Aumento pazzesco del costo della benzina? Colpa delle accise

In molti avranno notato l’esplosione dei prezzi della benzina a inizio aprile. Il motivo non è legato esclusivamente all’aumento del prezzo del petrolio, in leggera salita dopo mesi di crisi, ma comunque non tale da giustificare questo vertiginoso aumento dei prezzi del carburante. Il vero problema che inficia l’equilibrio di questo meccanismo, rendendolo perverso, sono le accise: in Italia siamo autentici esperti per quanto riguarda le tasse sproporzionate, o addirittura tragicomiche. Un esempio? Sulla benzina che acquistiamo nel 2016, gravano ancora tasse risalenti all’Abissinia del ’36, alla crisi di Suez del ’56, al Vajont del ’63 e tanti altri momenti di crisi che, pur avendo oramai quasi mezzo secolo, ancora oggi vengono conteggiati sulle accise per la benzina. Con un aumento complessivo del prezzo del carburante del 68%, e con sentiti ringraziamenti al nostro stupendo e amorevole Governo.

Benzina fra Svizzera e auto elettriche

È la fine di un’epoca: non conviene più, per i cittadini lombardi, andare a fare il pieno di benzina in Svizzera. Quello che per decenni è stato un vero e proprio turismo economico, oggi è inesorabilmente destinato a cadere: con l’abolizione del cambio minimo con l’euro, e con una crisi economica che ha investito anche il paese elvetico, in pratica non si vende più benzina. I distributori elvetici stanno chiudendo i battenti, e per gli abitanti della Lombardia è la fine di un vero e proprio mito.

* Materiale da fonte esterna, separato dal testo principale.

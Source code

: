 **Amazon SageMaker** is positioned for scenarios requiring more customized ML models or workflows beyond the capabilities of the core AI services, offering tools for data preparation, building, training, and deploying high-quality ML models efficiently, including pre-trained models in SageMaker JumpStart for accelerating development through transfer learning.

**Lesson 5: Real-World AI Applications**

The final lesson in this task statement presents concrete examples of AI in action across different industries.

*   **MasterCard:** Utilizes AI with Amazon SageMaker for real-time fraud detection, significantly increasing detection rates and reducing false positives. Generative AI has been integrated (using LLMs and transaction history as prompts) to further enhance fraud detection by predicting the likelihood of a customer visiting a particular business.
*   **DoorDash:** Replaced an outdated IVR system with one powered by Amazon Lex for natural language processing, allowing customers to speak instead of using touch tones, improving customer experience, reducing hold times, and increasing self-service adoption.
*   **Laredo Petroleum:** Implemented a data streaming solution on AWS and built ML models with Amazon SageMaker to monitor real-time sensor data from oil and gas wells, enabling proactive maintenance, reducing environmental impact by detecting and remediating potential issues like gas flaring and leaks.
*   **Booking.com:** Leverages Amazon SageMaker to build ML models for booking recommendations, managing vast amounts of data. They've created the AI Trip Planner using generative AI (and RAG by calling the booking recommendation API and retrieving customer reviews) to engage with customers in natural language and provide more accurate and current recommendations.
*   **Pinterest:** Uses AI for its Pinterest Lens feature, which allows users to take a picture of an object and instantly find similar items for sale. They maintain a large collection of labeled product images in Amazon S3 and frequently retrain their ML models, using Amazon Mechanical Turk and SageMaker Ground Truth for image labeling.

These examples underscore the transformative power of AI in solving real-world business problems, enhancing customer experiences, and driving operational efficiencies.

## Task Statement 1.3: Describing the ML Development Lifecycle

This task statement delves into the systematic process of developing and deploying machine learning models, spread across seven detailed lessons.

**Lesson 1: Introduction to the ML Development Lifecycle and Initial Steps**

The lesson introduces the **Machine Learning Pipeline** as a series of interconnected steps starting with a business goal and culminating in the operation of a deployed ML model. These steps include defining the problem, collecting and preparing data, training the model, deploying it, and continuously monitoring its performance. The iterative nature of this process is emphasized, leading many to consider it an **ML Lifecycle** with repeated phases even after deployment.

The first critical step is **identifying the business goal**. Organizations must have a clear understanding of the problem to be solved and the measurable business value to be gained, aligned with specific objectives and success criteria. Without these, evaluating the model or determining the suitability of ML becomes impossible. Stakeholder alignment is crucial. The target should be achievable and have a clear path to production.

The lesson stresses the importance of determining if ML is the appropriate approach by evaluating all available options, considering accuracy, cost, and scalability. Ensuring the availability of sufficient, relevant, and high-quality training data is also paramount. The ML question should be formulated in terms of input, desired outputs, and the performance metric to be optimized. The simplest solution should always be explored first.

Il futuro, però, non ha il colore dell’oro nero, ma la brillantezza dell’elettricità: le auto elettriche sono infatti destinate a rimpiazzare la benzina, ma molto dipende (come sempre) dalle politiche economiche del nostro Paese. Non resta che sperare che in futuro anche l’Italia si accorga della convenienza dell’energia pulita.